If a line in the entries includes "blite", show that line.

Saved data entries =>
————————

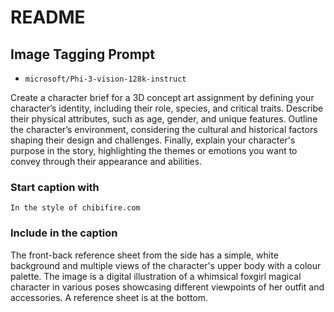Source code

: # README

## Image Tagging Prompt

- `microsoft/Phi-3-vision-128k-instruct`

Create a character brief for a 3D concept art assignment by defining your character’s identity, including their role, species, and critical traits. Describe their physical attributes, such as age, gender, and unique features. Outline the character’s environment, considering the cultural and historical factors shaping their design and challenges. Finally, explain your character's purpose in the story, highlighting the themes or emotions you want to convey through their appearance and abilities.

### Start caption with

`In the style of chibifire.com`

### Include in the caption

The front-back reference sheet from the side has a simple, white background and multiple views of the character's upper body with a colour palette. The image is a digital illustration of a whimsical foxgirl magical character in various poses showcasing different viewpoints of her outfit and accessories. A reference sheet is at the bottom.
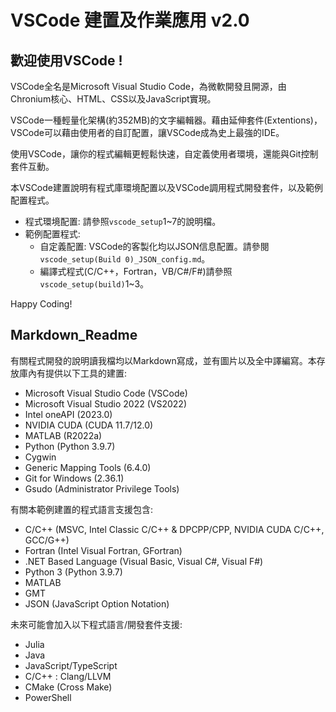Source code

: # VSCode 建置及作業應用 v2.0


## 歡迎使用VSCode !

VSCode全名是Microsoft Visual Studio Code，為微軟開發且開源，由Chronium核心、HTML、CSS以及JavaScript實現。

VSCode一種輕量化架構(約352MB)的文字編輯器。藉由延伸套件(Extentions)，VSCode可以藉由使用者的自訂配置，讓VSCode成為史上最強的IDE。

使用VSCode，讓你的程式編輯更輕鬆快速，自定義使用者環境，還能與Git控制套件互動。

本VSCode建置說明有程式庫環境配置以及VSCode調用程式開發套件，以及範例配置程式。

 - 程式環境配置: 請參照`vscode_setup`1~7的說明檔。
 - 範例配置程式: 
     - 自定義配置: VSCode的客製化均以JSON信息配置。請參閱`vscode_setup(Build 0)_JSON_config.md`。
     - 編譯式程式(C/C++，Fortran，VB/C#/F#)請參照`vscode_setup(build)`1~3。

Happy Coding!

## Markdown_Readme

有關程式開發的說明讀我檔均以Markdown寫成，並有圖片以及全中譯編寫。本存放庫內有提供以下工具的建置:
 - Microsoft Visual Studio Code (VSCode)
 - Microsoft Visual Studio 2022 (VS2022)
 - Intel oneAPI (2023.0)
 - NVIDIA CUDA (CUDA 11.7/12.0)
 - MATLAB (R2022a)
 - Python (Python 3.9.7)
 - Cygwin
 - Generic Mapping Tools (6.4.0)
 - Git for Windows (2.36.1)
 - Gsudo (Administrator Privilege Tools)

有關本範例建置的程式語言支援包含:
 - C/C++ (MSVC, Intel Classic C/C++ & DPCPP/CPP, NVIDIA CUDA C/C++, GCC/G++)
 - Fortran (Intel Visual Fortran, GFortran)
 - .NET Based Language (Visual Basic, Visual C#, Visual F#)
 - Python 3 (Python 3.9.7)
 - MATLAB
 - GMT
 - JSON (JavaScript Option Notation)

未來可能會加入以下程式語言/開發套件支援:
 - Julia
 - Java
 - JavaScript/TypeScript
 - C/C++ : Clang/LLVM
 - CMake (Cross Make)
 - PowerShell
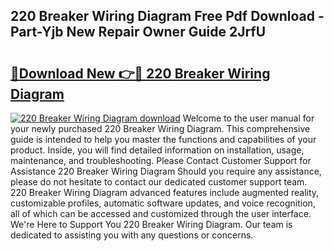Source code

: ## 220 Breaker Wiring Diagram Free Pdf Download - Part-Yjb New Repair Owner Guide 2JrfU

# <h2><a href="http://dfkj90k.blite.top/?on=220+Breaker+Wiring+Diagram">🔗Download New 👉🔴 220 Breaker Wiring Diagram</a></h2>

[![220 Breaker Wiring Diagram download](https://i.imgur.com/lujVjoI.png)](http://dfkj90k.blite.top/?on=220+Breaker+Wiring+Diagram)
Welcome to the user manual for your newly purchased 220 Breaker Wiring Diagram. This comprehensive guide is intended to help you master the functions and capabilities of your product. Inside, you will find detailed information on installation, usage, maintenance, and troubleshooting. Please Contact Customer Support for Assistance 220 Breaker Wiring Diagram Should you require any assistance, please do not hesitate to contact our dedicated customer support team. 220 Breaker Wiring Diagram advanced features include augmented reality, customizable profiles, automatic software updates, and voice recognition, all of which can be accessed and customized through the user interface. We're Here to Support You 220 Breaker Wiring Diagram. Our team is dedicated to assisting you with any questions or concerns.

————————

THE ANSWER =>
# <h2><a href="http://dfkj90k.blite.top/?on=220+Breaker+Wiring+Diagram">🔗Download New 👉🔴 220 Breaker Wiring Diagram</a></h2>
[![220 Breaker Wiring Diagram download](https://i.imgur.com/lujVjoI.png)](http://dfkj90k.blite.top/?on=220+Breaker+Wiring+Diagram)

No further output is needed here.